Also, this might have been a good opportunity to let her know that there are many types of "clothes-on" modeling for girls her age.  It could have made her start thinking about how many other options may be available to her.  16 year olds can be quite naive (as you have indicated), and I think some proper enlightenment would have been refreshing for her.


----------



## RMThompson (Jul 11, 2007)

NJMAN, you are correct. I think I will take the opportunity to at least direct her to some decent modeling websites, and let her know there is more to modeling than taking your clothes off.

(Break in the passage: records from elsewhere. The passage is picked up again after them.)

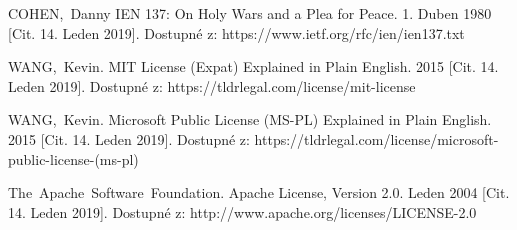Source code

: \documentclass[conference]{IEEEtran}
\begin{document}
\begin{thebibliography}{1}
COHEN,~Danny IEN 137: On Holy Wars and a Plea for Peace. 1. Duben 1980 [Cit. 14. Leden 2019]. Dostupné z: https://www.ietf.org/rfc/ien/ien137.txt

WANG,~Kevin. MIT License (Expat) Explained in Plain English. 2015 [Cit. 14. Leden 2019]. Dostupné z: https://tldrlegal.com/license/mit-license

WANG,~Kevin. Microsoft Public License (MS-PL) Explained in Plain English. 2015 [Cit. 14. Leden 2019]. Dostupné z: https://tldrlegal.com/license/microsoft-public-license-(ms-pl)

The~Apache~Software~Foundation. Apache License, Version 2.0. Leden 2004 [Cit. 14. Leden 2019]. Dostupné z: http://www.apache.org/licenses/LICENSE-2.0

\end{thebibliography}
\end{document}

One thing I forgot to mention... her portfolio also had a few shots, seemingly semi-professionally shot, of bloody murder/suicide scenes. Things like her in a bathtub covered in blood... things that even as an ADULT I find disgusting.


----------



## newrmdmike (Jul 11, 2007)

its so strange to me that so many girls get into that, when the difference in the amount of money from mainstream legitimate old fashion modeling jobs is so great!

i personally know philip warner, and apnea, have been to their house and what not . . . they are at the top of the industry, but not wealthy.

i also know a girl modeling in new york, and working as an intern for some fashion company who makes enough money to live quite comfortably in nyc, downtown.

it strikes me as an odd choice, but i guess thats just something some people are into, regardless of pay.


----------



## Big Mike (Jul 11, 2007)

I think it comes down to availability and hard work.  Good paying, mainstream modeling jobs don't grow on tress and take hard work and dedication.  But if a girl is willing to take her clothes off for money...she won't have to go very far for work...even if it's low paying...as someone said, blame society for this...not necessarily the girl.

It's also environment...maybe this girl in question lives in a community that is more isolated from the broad spectrum of modeling work.  Maybe the only people that she knows, that have made any money modeling...are strippers...so that's naturally what she aspires to.  It's almost like little kids growing up in a bad neighborhood...the most impressive and influential people they see are drug dealers...so that's what they aspire to.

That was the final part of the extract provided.